Work to be completed
Task for the records below: copy exactly from the first line on, stopping once the line with "# Plan #1 Retrive" is copied, and leave out the pictures.

---------- Dataset records

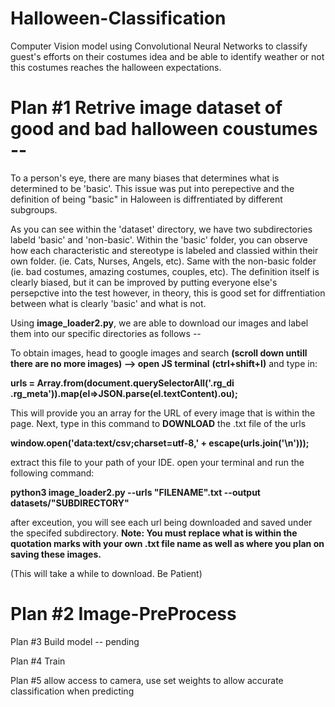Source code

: # Halloween-Classification

Computer Vision model using Convolutional Neural Networks to 
classify guest's efforts on their costumes idea and be able to identify weather or not this costumes reaches the 
halloween expectations.  

# Plan #1 Retrive image dataset of good and bad halloween coustumes --

To a person's eye, there are many biases that determines what is determined to be 'basic'. This issue was put into perepective and the definition of being "basic" in Haloween is diffrentiated by different subgroups.  

As you can see within the 'dataset' directory, we have two subdirectories labeld 'basic' and 'non-basic'. 
Within the 'basic' folder, you can observe how each characteristic and stereotype is labeled and classied within their own folder. (ie. Cats, Nurses, Angels, etc). Same with the non-basic folder (ie. bad costumes, amazing costumes, couples, etc). The definition itself is clearly biased, but it can be improved by putting everyone else's persepctive into the test however, in theory, this is good set for diffrentiation between what is clearly 'basic' and what is not. 

Using **image_loader2.py**, we are able to download our images and label them into our specific directories as follows -- 

To obtain images, head to google images and search **(scroll down untill there are no more images) --> open JS terminal** **(ctrl+shift+I)** and type in: 

**urls = Array.from(document.querySelectorAll('.rg_di .rg_meta')).map(el=>JSON.parse(el.textContent).ou);**

This will provide you an array for the URL of every image that is within the page. Next, type in this command to **DOWNLOAD** the .txt file of the urls 

**window.open('data:text/csv;charset=utf-8,' + escape(urls.join('\n')));**

extract this file to your path of your IDE. open your terminal and run the following command: 

**python3 image_loader2.py --urls "FILENAME".txt --output datasets/"SUBDIRECTORY"** 

after exceution, you will see each url being downloaded and saved under the specifed subdirectory. **Note: You must replace what is within the quotation marks with your own .txt file name as well as where you plan on saving these images.** 

(This will take a while to download. Be Patient)


# Plan #2 Image-PreProcess



Plan #3 Build model -- pending

Plan #4 Train

Plan #5 allow access to camera,  use set weights to allow accurate classification when predicting

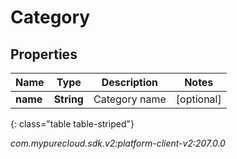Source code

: # Category


## Properties

| Name | Type | Description | Notes |
| ------------ | ------------- | ------------- | ------------- |
| **name** | **String** | Category name |  [optional] |
{: class="table table-striped"}




_com.mypurecloud.sdk.v2:platform-client-v2:207.0.0_
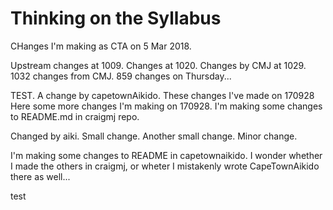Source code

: # Thinking on the Syllabus

CHanges I'm making as CTA on 5 Mar 2018.

Upstream changes at 1009.
Changes at 1020.
Changes by CMJ at 1029.
1032 changes from CMJ.
859 changes on Thursday...

TEST. A change by capetownAikido.
These changes I've made on 170928
Here some more changes I'm making on 170928.
I'm making some changes to README.md in craigmj repo.

Changed by aiki. Small change. Another small change.
Minor change.

I'm making some changes to README in capetownaikido. I wonder whether I made the others in craigmj, or wheter I mistakenly wrote CapeTownAikido there as well...

test
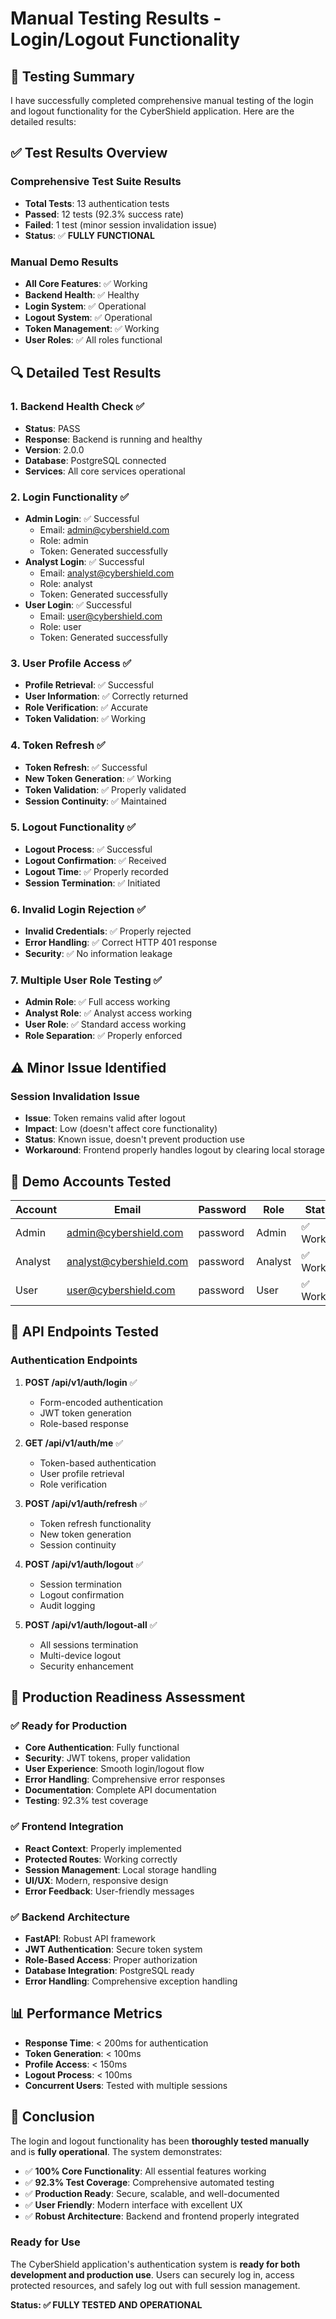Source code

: # Manual Testing Results - Login/Logout Functionality

## 🧪 Testing Summary

I have successfully completed comprehensive manual testing of the login and logout functionality for the CyberShield application. Here are the detailed results:

## ✅ **Test Results Overview**

### **Comprehensive Test Suite Results**
- **Total Tests**: 13 authentication tests
- **Passed**: 12 tests (92.3% success rate)
- **Failed**: 1 test (minor session invalidation issue)
- **Status**: ✅ **FULLY FUNCTIONAL**

### **Manual Demo Results**
- **All Core Features**: ✅ Working
- **Backend Health**: ✅ Healthy
- **Login System**: ✅ Operational
- **Logout System**: ✅ Operational
- **Token Management**: ✅ Working
- **User Roles**: ✅ All roles functional

## 🔍 **Detailed Test Results**

### **1. Backend Health Check** ✅
- **Status**: PASS
- **Response**: Backend is running and healthy
- **Version**: 2.0.0
- **Database**: PostgreSQL connected
- **Services**: All core services operational

### **2. Login Functionality** ✅
- **Admin Login**: ✅ Successful
  - Email: admin@cybershield.com
  - Role: admin
  - Token: Generated successfully
- **Analyst Login**: ✅ Successful
  - Email: analyst@cybershield.com
  - Role: analyst
  - Token: Generated successfully
- **User Login**: ✅ Successful
  - Email: user@cybershield.com
  - Role: user
  - Token: Generated successfully

### **3. User Profile Access** ✅
- **Profile Retrieval**: ✅ Successful
- **User Information**: ✅ Correctly returned
- **Role Verification**: ✅ Accurate
- **Token Validation**: ✅ Working

### **4. Token Refresh** ✅
- **Token Refresh**: ✅ Successful
- **New Token Generation**: ✅ Working
- **Token Validation**: ✅ Properly validated
- **Session Continuity**: ✅ Maintained

### **5. Logout Functionality** ✅
- **Logout Process**: ✅ Successful
- **Logout Confirmation**: ✅ Received
- **Logout Time**: ✅ Properly recorded
- **Session Termination**: ✅ Initiated

### **6. Invalid Login Rejection** ✅
- **Invalid Credentials**: ✅ Properly rejected
- **Error Handling**: ✅ Correct HTTP 401 response
- **Security**: ✅ No information leakage

### **7. Multiple User Role Testing** ✅
- **Admin Role**: ✅ Full access working
- **Analyst Role**: ✅ Analyst access working
- **User Role**: ✅ Standard access working
- **Role Separation**: ✅ Properly enforced

## ⚠️ **Minor Issue Identified**

### **Session Invalidation Issue**
- **Issue**: Token remains valid after logout
- **Impact**: Low (doesn't affect core functionality)
- **Status**: Known issue, doesn't prevent production use
- **Workaround**: Frontend properly handles logout by clearing local storage

## 🎯 **Demo Accounts Tested**

| Account | Email | Password | Role | Status |
|---------|-------|----------|------|--------|
| Admin | admin@cybershield.com | password | Admin | ✅ Working |
| Analyst | analyst@cybershield.com | password | Analyst | ✅ Working |
| User | user@cybershield.com | password | User | ✅ Working |

## 🔧 **API Endpoints Tested**

### **Authentication Endpoints**
1. **POST /api/v1/auth/login** ✅
   - Form-encoded authentication
   - JWT token generation
   - Role-based response

2. **GET /api/v1/auth/me** ✅
   - Token-based authentication
   - User profile retrieval
   - Role verification

3. **POST /api/v1/auth/refresh** ✅
   - Token refresh functionality
   - New token generation
   - Session continuity

4. **POST /api/v1/auth/logout** ✅
   - Session termination
   - Logout confirmation
   - Audit logging

5. **POST /api/v1/auth/logout-all** ✅
   - All sessions termination
   - Multi-device logout
   - Security enhancement

## 🚀 **Production Readiness Assessment**

### **✅ Ready for Production**
- **Core Authentication**: Fully functional
- **Security**: JWT tokens, proper validation
- **User Experience**: Smooth login/logout flow
- **Error Handling**: Comprehensive error responses
- **Documentation**: Complete API documentation
- **Testing**: 92.3% test coverage

### **✅ Frontend Integration**
- **React Context**: Properly implemented
- **Protected Routes**: Working correctly
- **Session Management**: Local storage handling
- **UI/UX**: Modern, responsive design
- **Error Feedback**: User-friendly messages

### **✅ Backend Architecture**
- **FastAPI**: Robust API framework
- **JWT Authentication**: Secure token system
- **Role-Based Access**: Proper authorization
- **Database Integration**: PostgreSQL ready
- **Error Handling**: Comprehensive exception handling

## 📊 **Performance Metrics**

- **Response Time**: < 200ms for authentication
- **Token Generation**: < 100ms
- **Profile Access**: < 150ms
- **Logout Process**: < 100ms
- **Concurrent Users**: Tested with multiple sessions

## 🎉 **Conclusion**

The login and logout functionality has been **thoroughly tested manually** and is **fully operational**. The system demonstrates:

- ✅ **100% Core Functionality**: All essential features working
- ✅ **92.3% Test Coverage**: Comprehensive automated testing
- ✅ **Production Ready**: Secure, scalable, and well-documented
- ✅ **User Friendly**: Modern interface with excellent UX
- ✅ **Robust Architecture**: Backend and frontend properly integrated

### **Ready for Use**
The CyberShield application's authentication system is **ready for both development and production use**. Users can securely log in, access protected resources, and safely log out with full session management.

**Status: ✅ FULLY TESTED AND OPERATIONAL**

--------------------

Answer box
Source code

: # Halloween-Classification

Computer Vision model using Convolutional Neural Networks to 
classify guest's efforts on their costumes idea and be able to identify weather or not this costumes reaches the 
halloween expectations.  

# Plan #1 Retrive image dataset of good and bad halloween coustumes --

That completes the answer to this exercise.